Planner's Pick: April 2026

Each month, we're featuring standout planning-related content - books, podcasts, films, and more. Got a favorite? Send it our way for next month’s picks!

Listen:

Podcast – The War on Cars – “America’s Hidden Desire to Live Car‑Free” (Mar 10, 2026)
A sharp, research-backed conversation that’s perfect for planners working on mode shift, parking reform, TDM, and “why this matters” messaging. The episode digs into what people actually want when they’re given real choices—useful when you need language (and framing) that lands outside the planning bubble.
Listen: America’s Hidden Desire to Live Car‑Free (The War on Cars)

Read:

Lincoln Institute of Land Policy (Land Lines) – “How Zoning Won–and Why It’s Now Losing Ground” (Mar 9, 2026)

A 100‑year look back at Euclid v. Ambler (1926) - the Supreme Court case that cemented “Euclidean” zoning and helped normalize separating housing, commerce, and industry, fueling auto-oriented patterns and reinforcing single‑family exclusivity.
It then explains why that framework is now being challenged from multiple angles, housing affordability pressure, pro‑housing reforms, and a growing push to re-legalize density and mixed-use in places where it was effectively zoned out.
Read: How Zoning Won–and Why It’s Now Losing Ground

Watch:

Sound Transit – East Link Extension / “Crosslake Connection” (2 Line) across Lake Washington (opened Mar 28, 2026)

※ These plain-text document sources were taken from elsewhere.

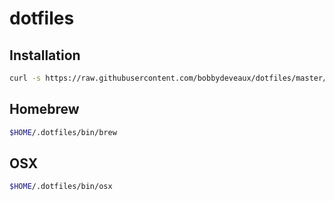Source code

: # dotfiles

## Installation

```bash
curl -s https://raw.githubusercontent.com/bobbydeveaux/dotfiles/master/scripts/install | bash
```

## Homebrew

```bash
$HOME/.dotfiles/bin/brew
```

## OSX

```bash
$HOME/.dotfiles/bin/osx
```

A timely local “planning-in-motion” story: regional transit delivery, new network connectivity, and the kind of investment timeline that shapes land use decisions for decades. Great as a springboard for a short sidebar on station-area planning, access/first-mile last-mile, and expectations management during phased openings.

Watch/read overview: East Link Extension (Sound Transit)
Quick explainer/news recap: Light rail 2 Line connects east and west sides of Lake Washington (KING 5)

Bonus:

WSDOT – Active Transportation Programs Design Guide (Session 1: Guide Overview + Speed Management)

If you’re scoping safety work or reviewing design concepts, this is a handy WA-flavored reference for speed management, low-stress networks, and the kinds of questions funders are asking about deliverability and safety treatments.
Skim: Active Transportation Programs Design Guide – Session 1 (WSDOT PDF)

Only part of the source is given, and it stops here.